▼▼▼

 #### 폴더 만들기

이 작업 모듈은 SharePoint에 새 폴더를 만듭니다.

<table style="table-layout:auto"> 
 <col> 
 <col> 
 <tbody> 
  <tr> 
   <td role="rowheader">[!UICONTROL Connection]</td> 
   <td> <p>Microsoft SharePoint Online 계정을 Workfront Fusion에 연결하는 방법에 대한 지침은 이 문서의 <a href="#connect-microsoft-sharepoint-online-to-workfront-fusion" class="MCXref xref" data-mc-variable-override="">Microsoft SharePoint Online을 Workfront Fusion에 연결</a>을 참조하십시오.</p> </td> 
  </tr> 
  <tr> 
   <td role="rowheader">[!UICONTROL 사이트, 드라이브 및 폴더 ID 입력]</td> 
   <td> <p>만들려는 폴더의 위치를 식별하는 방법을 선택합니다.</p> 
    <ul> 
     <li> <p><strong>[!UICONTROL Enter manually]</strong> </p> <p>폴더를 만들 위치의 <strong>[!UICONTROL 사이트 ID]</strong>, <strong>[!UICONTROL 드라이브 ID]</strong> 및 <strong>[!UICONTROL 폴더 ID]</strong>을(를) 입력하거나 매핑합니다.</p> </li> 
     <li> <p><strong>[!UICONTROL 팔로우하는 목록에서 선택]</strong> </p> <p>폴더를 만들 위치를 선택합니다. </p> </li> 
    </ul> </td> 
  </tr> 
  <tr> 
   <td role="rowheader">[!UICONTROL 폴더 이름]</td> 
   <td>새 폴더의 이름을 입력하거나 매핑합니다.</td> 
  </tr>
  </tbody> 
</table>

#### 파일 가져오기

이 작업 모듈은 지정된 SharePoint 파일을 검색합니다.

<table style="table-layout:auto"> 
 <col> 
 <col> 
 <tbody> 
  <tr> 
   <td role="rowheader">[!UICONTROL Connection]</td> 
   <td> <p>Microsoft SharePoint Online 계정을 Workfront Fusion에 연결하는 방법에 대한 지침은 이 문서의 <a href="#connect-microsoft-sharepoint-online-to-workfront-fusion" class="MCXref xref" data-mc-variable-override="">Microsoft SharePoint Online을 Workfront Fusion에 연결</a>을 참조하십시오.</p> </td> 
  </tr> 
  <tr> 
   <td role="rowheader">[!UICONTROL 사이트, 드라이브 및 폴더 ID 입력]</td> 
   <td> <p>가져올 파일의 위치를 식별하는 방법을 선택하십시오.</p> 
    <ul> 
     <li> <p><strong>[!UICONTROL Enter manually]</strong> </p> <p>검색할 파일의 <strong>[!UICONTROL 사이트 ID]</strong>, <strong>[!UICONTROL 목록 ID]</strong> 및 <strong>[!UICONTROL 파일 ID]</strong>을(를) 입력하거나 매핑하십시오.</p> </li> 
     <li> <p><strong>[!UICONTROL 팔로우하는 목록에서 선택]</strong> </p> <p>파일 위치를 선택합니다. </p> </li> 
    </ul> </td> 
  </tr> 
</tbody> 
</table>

▲▲▲
▼▼▼

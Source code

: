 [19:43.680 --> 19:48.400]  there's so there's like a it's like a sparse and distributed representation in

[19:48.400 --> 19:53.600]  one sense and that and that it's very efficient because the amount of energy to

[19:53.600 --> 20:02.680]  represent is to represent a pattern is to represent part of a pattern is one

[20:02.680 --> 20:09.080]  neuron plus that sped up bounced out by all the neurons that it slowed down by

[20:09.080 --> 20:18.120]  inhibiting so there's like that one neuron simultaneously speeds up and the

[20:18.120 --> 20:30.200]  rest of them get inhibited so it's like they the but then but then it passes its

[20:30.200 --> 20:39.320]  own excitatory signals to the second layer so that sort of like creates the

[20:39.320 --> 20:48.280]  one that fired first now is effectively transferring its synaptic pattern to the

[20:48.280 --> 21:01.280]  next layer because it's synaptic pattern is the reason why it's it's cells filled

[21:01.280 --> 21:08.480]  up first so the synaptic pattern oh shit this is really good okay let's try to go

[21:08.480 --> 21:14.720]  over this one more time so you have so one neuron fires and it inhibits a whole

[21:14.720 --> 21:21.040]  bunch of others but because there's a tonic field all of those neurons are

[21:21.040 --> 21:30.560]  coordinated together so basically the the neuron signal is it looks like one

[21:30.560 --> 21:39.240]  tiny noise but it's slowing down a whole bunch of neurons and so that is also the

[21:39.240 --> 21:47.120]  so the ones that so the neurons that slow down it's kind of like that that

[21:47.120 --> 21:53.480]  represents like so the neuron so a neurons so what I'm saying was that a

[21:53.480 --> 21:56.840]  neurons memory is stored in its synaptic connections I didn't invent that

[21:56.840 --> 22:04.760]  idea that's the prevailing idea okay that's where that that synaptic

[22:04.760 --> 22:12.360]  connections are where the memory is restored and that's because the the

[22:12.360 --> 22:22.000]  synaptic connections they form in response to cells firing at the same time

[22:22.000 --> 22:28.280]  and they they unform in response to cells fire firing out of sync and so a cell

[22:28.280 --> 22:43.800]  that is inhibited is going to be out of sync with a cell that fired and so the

▲▲▲
▼▼▼

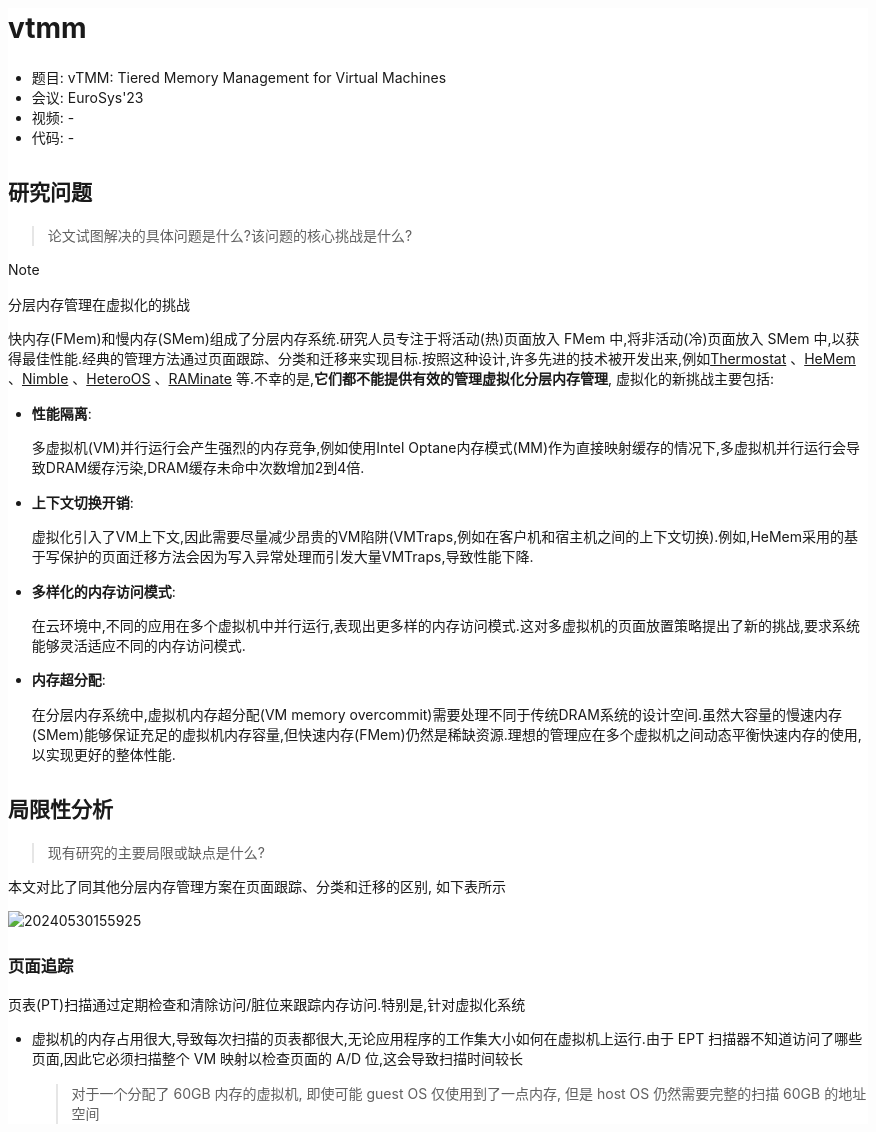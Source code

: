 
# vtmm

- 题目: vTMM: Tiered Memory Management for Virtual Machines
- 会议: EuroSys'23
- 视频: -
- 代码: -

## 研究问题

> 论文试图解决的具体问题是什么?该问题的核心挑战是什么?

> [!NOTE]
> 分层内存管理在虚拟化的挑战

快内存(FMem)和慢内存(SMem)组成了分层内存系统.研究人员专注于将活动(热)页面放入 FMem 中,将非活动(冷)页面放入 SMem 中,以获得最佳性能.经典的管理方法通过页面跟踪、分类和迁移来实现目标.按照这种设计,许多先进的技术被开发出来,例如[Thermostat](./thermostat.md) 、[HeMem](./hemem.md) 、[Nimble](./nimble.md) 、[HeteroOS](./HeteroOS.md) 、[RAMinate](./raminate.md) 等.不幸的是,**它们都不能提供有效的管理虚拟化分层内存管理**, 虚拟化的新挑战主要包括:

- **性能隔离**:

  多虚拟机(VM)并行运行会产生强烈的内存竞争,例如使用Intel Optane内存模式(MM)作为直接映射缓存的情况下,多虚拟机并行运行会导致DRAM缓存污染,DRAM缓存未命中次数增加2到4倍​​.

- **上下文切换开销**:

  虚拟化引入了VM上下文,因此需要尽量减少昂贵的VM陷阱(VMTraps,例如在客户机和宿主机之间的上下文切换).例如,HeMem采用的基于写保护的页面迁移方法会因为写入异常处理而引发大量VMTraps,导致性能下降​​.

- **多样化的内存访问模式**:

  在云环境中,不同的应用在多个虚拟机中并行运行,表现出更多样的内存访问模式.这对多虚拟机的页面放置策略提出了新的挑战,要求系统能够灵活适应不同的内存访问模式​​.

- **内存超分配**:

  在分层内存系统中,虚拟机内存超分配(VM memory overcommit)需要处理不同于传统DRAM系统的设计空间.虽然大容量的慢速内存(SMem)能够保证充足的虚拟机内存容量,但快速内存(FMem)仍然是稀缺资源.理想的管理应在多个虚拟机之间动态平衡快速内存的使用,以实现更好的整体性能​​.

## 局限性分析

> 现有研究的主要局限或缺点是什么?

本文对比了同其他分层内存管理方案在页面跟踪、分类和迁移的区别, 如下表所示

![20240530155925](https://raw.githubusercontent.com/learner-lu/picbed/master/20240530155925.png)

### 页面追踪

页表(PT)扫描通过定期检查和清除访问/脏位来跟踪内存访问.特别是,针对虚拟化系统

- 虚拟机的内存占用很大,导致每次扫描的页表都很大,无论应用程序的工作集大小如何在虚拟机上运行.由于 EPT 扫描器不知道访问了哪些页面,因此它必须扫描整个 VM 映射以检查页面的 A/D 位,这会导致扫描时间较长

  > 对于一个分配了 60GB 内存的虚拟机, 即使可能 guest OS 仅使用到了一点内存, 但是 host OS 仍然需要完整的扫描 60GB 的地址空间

▲▲▲

» **What this task involves**: If a line in the listing includes the word "Enter", it counts; report the number of such lines and nothing else.

» **Response box**: 2